In terms of additional headwinds on top of the stockpiling costs incurred in Q4 I think what we highlighted yesterday was largely on the curtailment of production in Brazil and the construction equipment segment, the level load inventories going into 2012 and because of some headwinds on demand in Q4 due to some lack of financing availability in FINAME and BNDES. And then there's just the seasonal curtailment of production across the board in late December which you should see year-over-year in Q4 earnings versus Q2 and Q3, which tends to be the peak earnings for the year on CNH.
Camillo Rossotto - Group Treasurer
And, Nico, the delta between US GAAP and IFRS is some 20 basis points, so the 8.6 translated into an 8.8% IFRS trading profit margin guidance.
Nico Dil - Analyst
All right. Thank you.
Operator
Thank you. And we take our next question from Martino De Ambroggi with Equita. Please go ahead.
Martino De Ambroggi - Analyst
Yes, thank you. Good morning, good afternoon, everybody. First question is a clarification on the financial results of Iveco, ex Iveco finance in 2012. Can we say there are no more provisions for Eastern European clients and this performance like-for-like could be in the region of the zero as it was over the past few years?

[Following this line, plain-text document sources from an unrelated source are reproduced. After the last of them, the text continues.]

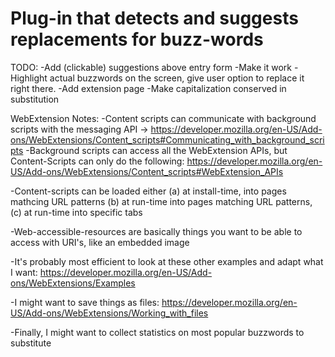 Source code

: # Plug-in that detects and suggests replacements for buzz-words

TODO:
-Add (clickable) suggestions above entry form
-Make it work
-Highlight actual buzzwords on the screen, give user option to replace it right there.
-Add extension page
-Make capitalization conserved in substitution

WebExtension Notes:
-Content scripts can communicate with background scripts with the messaging API
\-> https://developer.mozilla.org/en-US/Add-ons/WebExtensions/Content_scripts#Communicating_with_background_scripts
-Background scripts can access all the WebExtension APIs, but Content-Scripts can only do the following: https://developer.mozilla.org/en-US/Add-ons/WebExtensions/Content_scripts#WebExtension_APIs

-Content-scripts can be loaded either (a) at install-time, into pages mathcing URL patterns (b) at run-time into pages matching URL patterns, (c) at run-time into specific tabs

-Web-accessible-resources are basically things you want to be able to access with URI's, like an embedded image

-It's probably most efficient to look at these other examples and adapt what I want: https://developer.mozilla.org/en-US/Add-ons/WebExtensions/Examples

-I might want to save things as files: https://developer.mozilla.org/en-US/Add-ons/WebExtensions/Working_with_files

-Finally, I might want to collect statistics on most popular buzzwords to substitute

Alfredo Altavilla - CEO - Iveco
Yes, zero provision.
Martino De Ambroggi - Analyst
So okay. So that means that Iveco has a big buffer making possible to improve the performance this year, but looking at slide 25 presented by Mr. Altavilla could you try to translate some of these actions in figures, try to fill in the additional margin that could be generated by these actions?

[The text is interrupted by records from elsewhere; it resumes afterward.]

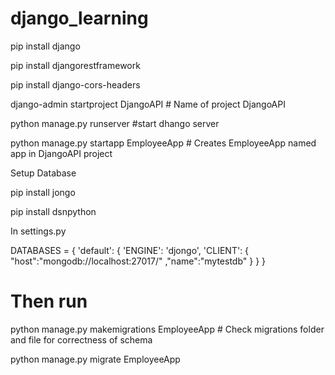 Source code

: # django_learning

pip install django

pip install djangorestframework

pip install django-cors-headers

django-admin startproject DjangoAPI # Name of project DjangoAPI

python manage.py runserver #start dhango server

python manage.py startapp EmployeeApp # Creates EmployeeApp named app in DjangoAPI project

Setup Database

pip install jongo

pip install dsnpython

In settings.py 

DATABASES = {
    'default': {
        'ENGINE': 'djongo',
        'CLIENT': {
            "host":"mongodb://localhost:27017/"
            ,"name":"mytestdb"
        }
    }
}

# Then run 

python manage.py makemigrations EmployeeApp # Check migrations folder and file for correctness of schema

python manage.py migrate EmployeeApp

Alfredo Altavilla - CEO - Iveco
I go back to Mr. Marchionne said before.
Sergio Marchionne - Chairman
No. We won't give you that information. We're not trying to peel the chicken, right? It's not in [theater].

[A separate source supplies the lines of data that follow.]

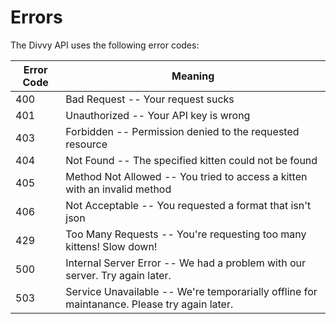 # Errors

The Divvy API uses the following error codes:


Error Code | Meaning
---------- | -------
400 | Bad Request -- Your request sucks
401 | Unauthorized -- Your API key is wrong
403 | Forbidden -- Permission denied to the requested resource
404 | Not Found -- The specified kitten could not be found
405 | Method Not Allowed -- You tried to access a kitten with an invalid method
406 | Not Acceptable -- You requested a format that isn't json
429 | Too Many Requests -- You're requesting too many kittens! Slow down!
500 | Internal Server Error -- We had a problem with our server. Try again later.
503 | Service Unavailable -- We're temporarially offline for maintanance. Please try again later.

Martino De Ambroggi - Analyst
Okay.
Sergio Marchionne - Chairman
The chicken is what it is.
Martino De Ambroggi - Analyst
Well if I may just I remember for the two plant closures there was an annual savings in the region of EUR30 million if I'm not wrong was given during the previous conference.
Camillo Rossotto - Group Treasurer
EUR35 million.
Martino De Ambroggi - Analyst
EUR35 million. So that would be fully generated in 2012.
Camillo Rossotto - Group Treasurer
That's correct.
Martino De Ambroggi - Analyst
Okay. And last question on the liquidity because you are reducing it from EUR5.7 billion at the end of last year to EUR4 billion at the end of this year. Can we say this is the normalized level of liquidity needed to run the business? Just to have an idea of the cost of carry, how much can be improved?
Camillo Rossotto - Group Treasurer
I think on the cost of carry I think the old analysis that I gave you that EUR400 million is an all-in financial expense number that reflects the lower cost of carry on the EUR4 billion. So that's I think we went through that in greater detail this cash. In terms of the EUR4 billion, it's -- sorry -- the EUR4 billion when you add to that the EUR1.6 billion of undrawn facilities it's already in excess cash versus what is actually needed by the operation. And that's why I preface that number by saying that it covers a 10% of EUR25 billion in revenues kind of drop down.
Sergio Marchionne - Chairman
And happily, Mr. Rossotto, in numbers you're EUR2 billion long.
Martino De Ambroggi - Analyst
Okay.
Camillo Rossotto - Group Treasurer
And I picked up on that. We got EUR2 billion of excess cash built in into this sort of excess cash of EUR4 billion plus EUR1.6 of undrawn facilities. So --
Sergio Marchionne - Chairman
Which has got a cost of --
Camillo Rossotto - Group Treasurer
Of 100 -- at 7%, sorry 5% in terms of cost of carry the math is simply done in EUR100 million of cost over the excess fewer --excess liquidity.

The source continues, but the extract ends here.